Poker mathematics is nothing more than the formulas and strategies that we have to predict what are our chances of winning a hand, to conform our project or simply that a card comes out, among other options. Poker mathematics are used to improve our success in this popular card game, however, to control the mathematics of poker you need **practice and experience **in this card game, so in this article we want to explain two of the most effective and practical formulas that exist to help us shape our project and know what are our chances of getting the hand we want. Read on for more information!

One of the most common doubts when talking about poker mathematics is what are outs in poker. Actually, poker outs are nothing more than the sum of all the available cards that can help you complete a project. When we talk about a project in poker we refer to the hand that we want to get and that is formed by our private cards -which vary depending on whether you are playing Texas Hold'em or Omaha- and the community cards that are on the table, or the one that can come out. That is to say, **we use mathematics applied to poker to know what are the probabilities that we have of the card we need coming out**. Of course, these formulas -both for calculating poker outs and for calculating poker odds- are not 100% accurate, but they give us a fairly approximate value to be able to make our decisions to continue at the table or to give up.

An out in poker can also be defined as any of the invisible cards that when drawn can improve our hand and even make us win. That is why knowing the number of outs we have is part of the most important strategies in this card game.

When talking about poker odds we find that it is a term closely related to the previous one, but with a clear difference. And it is that the poker odds correspond to the probabilities that the outs come out. That is, once we know **what cards we need to make up our project**, we must find out what are the odds of them coming out, and this is none other than the outs. Therefore, to learn how to calculate the outs it is essential to know what the poker mathematics are to calculate the outs. And, fortunately for most, it is not a very complex calculation. However, it is essential to have experience to speed up the calculation and not to make mistakes with the accounts.

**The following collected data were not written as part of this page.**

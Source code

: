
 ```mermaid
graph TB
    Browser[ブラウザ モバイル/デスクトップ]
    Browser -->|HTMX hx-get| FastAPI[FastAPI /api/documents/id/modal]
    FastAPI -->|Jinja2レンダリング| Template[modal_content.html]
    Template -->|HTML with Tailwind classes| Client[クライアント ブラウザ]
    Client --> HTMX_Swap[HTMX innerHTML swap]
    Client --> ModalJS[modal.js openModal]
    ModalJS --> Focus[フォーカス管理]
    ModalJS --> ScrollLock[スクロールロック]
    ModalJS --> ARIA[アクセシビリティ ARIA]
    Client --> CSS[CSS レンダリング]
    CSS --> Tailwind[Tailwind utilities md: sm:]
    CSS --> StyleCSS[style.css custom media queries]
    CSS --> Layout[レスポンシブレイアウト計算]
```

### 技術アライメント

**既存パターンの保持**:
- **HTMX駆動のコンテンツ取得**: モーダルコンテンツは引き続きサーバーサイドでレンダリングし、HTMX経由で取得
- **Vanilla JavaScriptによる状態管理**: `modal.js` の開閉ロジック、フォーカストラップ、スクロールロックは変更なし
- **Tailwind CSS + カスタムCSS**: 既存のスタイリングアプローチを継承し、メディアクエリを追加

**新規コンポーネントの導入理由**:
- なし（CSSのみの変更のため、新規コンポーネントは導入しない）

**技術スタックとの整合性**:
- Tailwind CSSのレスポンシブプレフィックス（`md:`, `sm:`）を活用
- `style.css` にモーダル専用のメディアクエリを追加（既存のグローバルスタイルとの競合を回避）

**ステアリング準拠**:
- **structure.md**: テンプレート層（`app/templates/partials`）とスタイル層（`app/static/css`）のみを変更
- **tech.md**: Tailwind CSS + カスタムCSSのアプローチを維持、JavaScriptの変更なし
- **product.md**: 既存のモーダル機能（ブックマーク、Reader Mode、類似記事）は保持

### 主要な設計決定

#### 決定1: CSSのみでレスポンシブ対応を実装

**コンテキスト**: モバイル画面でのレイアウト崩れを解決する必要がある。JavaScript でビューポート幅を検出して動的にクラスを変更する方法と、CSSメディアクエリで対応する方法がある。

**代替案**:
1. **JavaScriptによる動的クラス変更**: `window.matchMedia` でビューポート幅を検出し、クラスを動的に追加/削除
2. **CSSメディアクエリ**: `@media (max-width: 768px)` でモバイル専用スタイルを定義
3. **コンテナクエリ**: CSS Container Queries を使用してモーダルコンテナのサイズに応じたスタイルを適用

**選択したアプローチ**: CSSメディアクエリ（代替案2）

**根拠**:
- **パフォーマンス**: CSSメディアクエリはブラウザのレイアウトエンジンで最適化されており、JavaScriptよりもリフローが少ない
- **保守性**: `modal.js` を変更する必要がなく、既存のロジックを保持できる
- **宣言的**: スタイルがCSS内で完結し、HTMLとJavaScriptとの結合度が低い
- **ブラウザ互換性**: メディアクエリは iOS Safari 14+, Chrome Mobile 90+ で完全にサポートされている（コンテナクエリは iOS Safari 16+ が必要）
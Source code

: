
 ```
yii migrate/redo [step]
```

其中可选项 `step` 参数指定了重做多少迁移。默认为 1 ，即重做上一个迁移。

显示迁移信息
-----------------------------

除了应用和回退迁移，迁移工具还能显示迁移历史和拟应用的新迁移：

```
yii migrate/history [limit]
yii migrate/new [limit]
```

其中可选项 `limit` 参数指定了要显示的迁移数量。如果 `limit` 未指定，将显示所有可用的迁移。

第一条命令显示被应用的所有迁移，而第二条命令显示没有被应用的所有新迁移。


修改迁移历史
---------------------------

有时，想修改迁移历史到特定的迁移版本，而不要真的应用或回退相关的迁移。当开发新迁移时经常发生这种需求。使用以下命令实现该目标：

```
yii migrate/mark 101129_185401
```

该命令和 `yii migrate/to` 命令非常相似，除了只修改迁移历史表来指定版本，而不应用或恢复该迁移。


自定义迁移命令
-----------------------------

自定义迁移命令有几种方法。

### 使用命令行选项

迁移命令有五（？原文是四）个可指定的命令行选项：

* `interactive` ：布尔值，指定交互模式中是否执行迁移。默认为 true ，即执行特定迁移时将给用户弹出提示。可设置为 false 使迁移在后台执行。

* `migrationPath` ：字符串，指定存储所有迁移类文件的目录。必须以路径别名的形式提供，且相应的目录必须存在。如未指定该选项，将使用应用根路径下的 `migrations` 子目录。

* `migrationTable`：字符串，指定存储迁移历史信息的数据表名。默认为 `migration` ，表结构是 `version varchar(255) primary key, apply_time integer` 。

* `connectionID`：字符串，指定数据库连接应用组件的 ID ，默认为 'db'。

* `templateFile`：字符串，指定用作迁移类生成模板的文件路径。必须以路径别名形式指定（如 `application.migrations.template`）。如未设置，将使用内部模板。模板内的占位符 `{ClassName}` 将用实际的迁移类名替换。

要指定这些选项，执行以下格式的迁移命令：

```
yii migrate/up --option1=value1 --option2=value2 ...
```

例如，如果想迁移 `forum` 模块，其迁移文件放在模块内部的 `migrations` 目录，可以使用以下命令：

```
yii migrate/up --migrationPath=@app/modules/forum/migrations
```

We have already seen what are poker outs and poker odds, now let's see how to apply poker mathematics to know these two values. The best, to make it easier to understand, is to see it with an example, so if you want to learn how to do it, keep reading. However, keep in mind that **the calculation of one value and the other applies to each street or round**, that is, to know what are the cards that can come out and the probabilities of these cards coming out in a specific round, either in the preflop, flop, turn or river. Therefore, if you are on the turn, consider that the calculation will focus on the community card that can come out on the river. Likewise, if you have several projects in your hand, you will have to make the calculation individually. That is to say, make use of the mathematics applied to poker in each case.

- The poker deck has a total of 52 cards.
- Keep in mind that in Texas Hold'em you have 2 hole cards and in Omaha you have 4 hole cards -even if you only use two in the end-.
- Each number has a total of four cards (for each suit) and each suit is made up of 13 cards. In addition, there are a total of 4 different suits.
- The number of outs can vary depending on the project you are pursuing. It is not the same to go for a pair, in which case you will have 3 cards of different suits, than to go for a flush draw with four hearts, in which case you will have 9 cards out of the thirteen that make up the whole suit.

Starting with the example, suppose you are on the flop and you have a 3 and a 6 of spades in your hand (private cards) and in the community cards there are a 1 and a 4 of spades and an 8 of hearts. In this case, your most feasible project is the flush, plus there are still two community cards that will be revealed on the turn and river round. The remaining outs -assuming that nobody has them in their hand, since this is impossible to know, or at least very complicated- would be 9. This is so because the suit is made up of 13 cards, you have two in your hand and on the table there are two others (if you go to the suit of spades).

The next thing you have to do is to calculate the odds. The formula is as follows:** Odds = Outs /possible cards**. Now, what are the possible cards? Well, we assume that the deck has a total of 52 cards and that you already know 5 cards (2 private and 3 community cards), the subtraction of this amount is equal to 47 and this value is the one that corresponds to the possible cards that can still come out. The formula would be as follows: Odds = 9/47 and the result of this would be 0.19 or, what is the same, 19%. That is to say, the odds or probabilities that you have of having hearts on the turn is 19%.